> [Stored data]
********

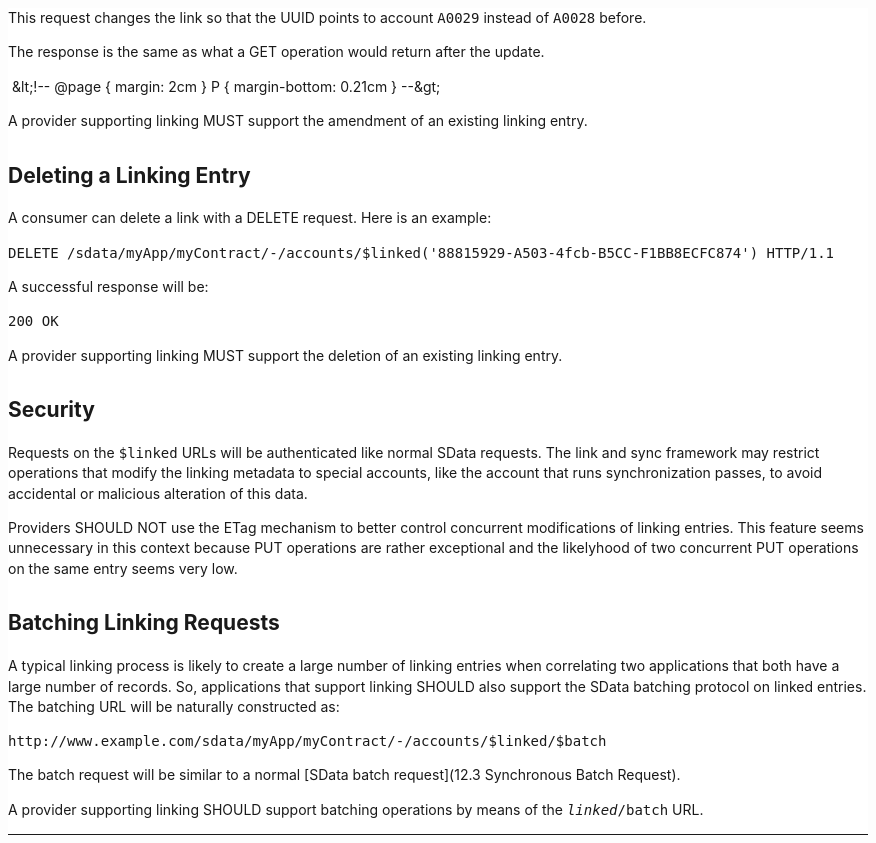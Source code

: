 This request changes the link so that the UUID points to
account&nbsp;<tt>A0029</tt>&nbsp;instead of&nbsp;<tt>A0028</tt>&nbsp;before.

The response is the same as what a GET operation would return after the
update.

&nbsp;&amp;lt;!-- @page { margin: 2cm } P { margin-bottom: 0.21cm } --&amp;gt;

A provider supporting linking MUST support the amendment of an
existing linking entry.

## Deleting a Linking Entry

A consumer can delete a link with a DELETE request. Here is an example:

<pre>DELETE /sdata/myApp/myContract/-/accounts/$linked('88815929-A503-4fcb-B5CC-F1BB8ECFC874') HTTP/1.1</pre>

A successful response will be:

<pre>200 OK</pre>

A provider supporting linking MUST support the deletion of an
existing linking entry.

## Security

Requests on the&nbsp;<tt>$linked</tt>&nbsp;URLs will be authenticated like normal SData
requests. The link and sync framework may restrict operations that modify the
linking metadata to special accounts, like the account that runs synchronization
passes, to avoid accidental or malicious alteration of this data.

Providers&nbsp;SHOULD NOT use the ETag mechanism to better control concurrent
modifications of linking entries. This feature seems unnecessary in this context
because PUT operations are rather exceptional and the likelyhood of two
concurrent PUT operations on the same entry seems very low.

## Batching Linking Requests

A typical linking process is likely to create a large number of linking
entries when correlating two applications that both have a large number of
records. So, applications that support linking&nbsp;SHOULD also support the SData
batching protocol on linked entries. The batching URL will be naturally
constructed as:

<pre>http://www.example.com/sdata/myApp/myContract/-/accounts/$linked/$batch</pre>

The batch request will be similar to a
normal&nbsp;[SData batch request](12.3 Synchronous Batch Request).

A provider supporting linking SHOULD support batching operations
by means of the <tt>$linked/$batch</tt> URL.

* * *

********

> [PROBLEM]
Check each line above for the string "concurrent", then copy the ones that have it.

> [RESPONSE BELOW]
Providers&nbsp;SHOULD NOT use the ETag mechanism to better control concurrent
concurrent PUT operations on the same entry seems very low.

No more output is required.